31 May Newtons Guide to Winter Lawn Care
Winter can be a tricky time for any gardener, with many plants and trees entering their dormancy phases whilst the weather remains cooler. However, there’s still plenty you should do (and not do) to ensure your garden is ready for when spring comes around.
Check out our top tips on what you should be doing this winter to make sure your lawn and garden thrives!
Ensure proper water drainage around your property
Though we haven’t had an overly hot or dry summer, an abundance of dry soil after an extended period can result in flooding when the rains eventually come. By removing dead leaf buildup across lawns and soils, rain can more easily penetrate the soil and help retain moisture.
The best way to identify poor drainage is by looking for signs of water pooling. If water isn’t flowing away, you may need to look at improving drainage around your property. Investing in quality drainage will prevent water accumulation and reduce soil erosion, so take a look at our specials we have on RELN products this winter.
Don’t mow, unless necessary
Avoid mowing dormant lawn during winter. By mowing dormant lawn, you might end up damaging your grass and preventing photosynthesis from occurring.
If you absolutely have to mow your lawn, ensure you set your mower to the highest possible blade height, as taking too much off can be detrimental to the grass. You want to maintain as much leaf length as possible since your lawn likely won’t be doing much growing during winter.
We also recommend refraining from fertilising lawn during this time – especially if the lawn is freshly laid, as root systems are yet to establish. Instead, hold off on fertilising until spring. Keep in mind that we only advise against fertilising your lawn – you can still fertilise other plants and bushes. We recommend using a seaweed-based product such as Seamungus by Neutrog, which can be purchased from Newtons Building and Landscape Supplies.

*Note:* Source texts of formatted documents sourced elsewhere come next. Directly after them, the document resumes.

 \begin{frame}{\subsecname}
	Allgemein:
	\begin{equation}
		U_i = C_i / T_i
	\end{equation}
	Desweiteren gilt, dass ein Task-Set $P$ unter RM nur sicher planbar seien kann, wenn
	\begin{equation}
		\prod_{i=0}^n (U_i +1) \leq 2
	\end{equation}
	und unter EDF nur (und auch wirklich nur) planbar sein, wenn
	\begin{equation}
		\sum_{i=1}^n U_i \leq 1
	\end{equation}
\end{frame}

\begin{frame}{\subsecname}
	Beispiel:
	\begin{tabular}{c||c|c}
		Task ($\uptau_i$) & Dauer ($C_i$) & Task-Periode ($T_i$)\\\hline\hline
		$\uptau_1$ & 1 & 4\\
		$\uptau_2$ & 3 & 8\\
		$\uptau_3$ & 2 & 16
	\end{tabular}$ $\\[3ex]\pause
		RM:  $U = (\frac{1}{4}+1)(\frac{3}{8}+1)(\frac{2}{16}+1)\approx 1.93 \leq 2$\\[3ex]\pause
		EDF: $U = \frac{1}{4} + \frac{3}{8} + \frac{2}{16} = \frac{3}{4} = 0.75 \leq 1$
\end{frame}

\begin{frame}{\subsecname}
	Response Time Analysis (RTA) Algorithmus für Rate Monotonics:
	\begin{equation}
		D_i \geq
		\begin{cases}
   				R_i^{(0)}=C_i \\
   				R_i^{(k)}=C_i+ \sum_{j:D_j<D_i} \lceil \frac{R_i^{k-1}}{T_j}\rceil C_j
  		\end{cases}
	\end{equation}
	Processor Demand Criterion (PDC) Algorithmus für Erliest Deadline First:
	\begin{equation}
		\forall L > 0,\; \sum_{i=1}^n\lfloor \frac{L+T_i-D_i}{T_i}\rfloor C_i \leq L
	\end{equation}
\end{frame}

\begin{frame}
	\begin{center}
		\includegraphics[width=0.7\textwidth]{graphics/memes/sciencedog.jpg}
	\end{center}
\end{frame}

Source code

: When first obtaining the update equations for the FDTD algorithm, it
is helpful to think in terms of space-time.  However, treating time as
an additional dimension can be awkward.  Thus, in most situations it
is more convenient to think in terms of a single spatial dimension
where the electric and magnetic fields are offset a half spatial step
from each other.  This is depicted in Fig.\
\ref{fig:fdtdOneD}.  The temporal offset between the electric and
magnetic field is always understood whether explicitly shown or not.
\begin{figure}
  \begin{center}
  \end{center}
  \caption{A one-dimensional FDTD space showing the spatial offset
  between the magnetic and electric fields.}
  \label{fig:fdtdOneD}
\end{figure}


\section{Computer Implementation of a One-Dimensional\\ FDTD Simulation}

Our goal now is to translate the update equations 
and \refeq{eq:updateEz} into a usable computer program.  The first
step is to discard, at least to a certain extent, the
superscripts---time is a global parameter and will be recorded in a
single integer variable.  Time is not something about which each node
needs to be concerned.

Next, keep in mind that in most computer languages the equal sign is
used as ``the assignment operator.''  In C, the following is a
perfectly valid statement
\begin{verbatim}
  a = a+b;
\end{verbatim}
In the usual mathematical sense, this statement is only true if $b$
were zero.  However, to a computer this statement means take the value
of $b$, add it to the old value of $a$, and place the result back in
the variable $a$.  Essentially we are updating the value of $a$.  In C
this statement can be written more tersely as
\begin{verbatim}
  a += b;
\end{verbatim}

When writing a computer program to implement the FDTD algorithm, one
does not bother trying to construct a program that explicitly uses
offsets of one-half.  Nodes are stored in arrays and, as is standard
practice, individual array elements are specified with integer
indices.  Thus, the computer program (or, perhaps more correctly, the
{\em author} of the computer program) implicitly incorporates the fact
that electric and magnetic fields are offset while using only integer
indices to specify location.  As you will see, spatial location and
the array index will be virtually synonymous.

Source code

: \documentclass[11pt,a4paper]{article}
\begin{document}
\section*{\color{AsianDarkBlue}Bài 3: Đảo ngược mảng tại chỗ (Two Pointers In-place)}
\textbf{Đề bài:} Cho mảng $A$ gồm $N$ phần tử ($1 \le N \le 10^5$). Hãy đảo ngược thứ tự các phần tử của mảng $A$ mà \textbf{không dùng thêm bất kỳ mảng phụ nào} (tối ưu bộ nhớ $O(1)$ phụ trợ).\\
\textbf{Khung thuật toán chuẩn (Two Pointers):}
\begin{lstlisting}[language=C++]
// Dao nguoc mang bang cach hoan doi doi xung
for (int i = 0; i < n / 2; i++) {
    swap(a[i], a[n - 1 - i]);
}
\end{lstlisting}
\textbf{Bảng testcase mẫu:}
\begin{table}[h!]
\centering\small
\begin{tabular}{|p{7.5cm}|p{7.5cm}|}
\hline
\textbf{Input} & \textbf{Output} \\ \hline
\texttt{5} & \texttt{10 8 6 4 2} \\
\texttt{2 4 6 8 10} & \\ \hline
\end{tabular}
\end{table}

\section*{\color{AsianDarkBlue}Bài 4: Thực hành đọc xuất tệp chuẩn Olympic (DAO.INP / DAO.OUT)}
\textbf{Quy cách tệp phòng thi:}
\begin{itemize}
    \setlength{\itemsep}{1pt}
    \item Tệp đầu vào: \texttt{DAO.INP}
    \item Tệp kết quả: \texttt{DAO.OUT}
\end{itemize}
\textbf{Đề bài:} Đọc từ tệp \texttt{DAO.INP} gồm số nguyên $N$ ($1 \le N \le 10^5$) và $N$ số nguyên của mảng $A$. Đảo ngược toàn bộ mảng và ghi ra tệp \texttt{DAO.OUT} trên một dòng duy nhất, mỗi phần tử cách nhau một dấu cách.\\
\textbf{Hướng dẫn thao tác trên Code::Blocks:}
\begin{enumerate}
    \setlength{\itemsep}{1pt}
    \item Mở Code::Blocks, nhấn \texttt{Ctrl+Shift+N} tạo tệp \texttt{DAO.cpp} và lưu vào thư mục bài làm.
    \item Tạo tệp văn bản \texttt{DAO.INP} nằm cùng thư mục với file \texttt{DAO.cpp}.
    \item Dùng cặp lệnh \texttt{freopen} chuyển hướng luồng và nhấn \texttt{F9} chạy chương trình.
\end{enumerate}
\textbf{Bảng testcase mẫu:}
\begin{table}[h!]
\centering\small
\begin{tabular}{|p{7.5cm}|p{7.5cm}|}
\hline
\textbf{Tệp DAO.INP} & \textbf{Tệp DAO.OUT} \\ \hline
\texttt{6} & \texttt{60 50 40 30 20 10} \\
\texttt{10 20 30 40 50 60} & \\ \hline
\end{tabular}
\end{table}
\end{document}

Since most lawn varieties go dormant in the winter, your lawn may be lacking in the typical green colour you may be used to, and some yellow-looking patches can show. Using a lawn dye can circumvent this, by covering up yellowed dormant patches and giving your lawn a green look all season. This solution is handy if you’re looking to entertain guests or give your property kerbside appeal when selling.
Prune your plants
Take advantage of the lack of foliage on trees by pruning unwanted offshoots during the cooler months.
As deciduous trees should be close to fully defoliated, now is the time to look at pruning dormant trees. To prune a deciduous tree, start by pruning any dead or diseased branches, followed by any branches which are crossed over (rubbing up) against each other. Doing so will reduce the chance of disease reoccurrence. Prune the tree back by about of a third to promote new uniform growth as the warmer months roll around. For larger branches, be sure to seal the cut with a bitumen-based spray paint to prohibit disease from entering through these avenues.
As for evergreen trees, hold off on pruning until the spring growing season. Also, stay clear of pruning citrus trees until late winter or early spring.
A quality tool, such as offerings from Spear & Jackson, will make the job of pruning effortless and simple. Look at purchasing bypass secateurs for pruning live plants, or anvil secateurs for pruning dead foliage. Keep an eye out for these products on sale this season at Newtons Building and landscape Supplies.
Stay on top of weeds
The last thing we all want is for our meticulous gardens – which we’ve maintained all throughout the warmer months – to be taken over by weeds. Clover formation can be prevented by enriching the soil with nitrogen, and early treatment of Bindii will ensure that they don’t stick around when summer comes. It’s best to identify and hit these weeds before they flower, as weeds are much easier to control before they go dormant.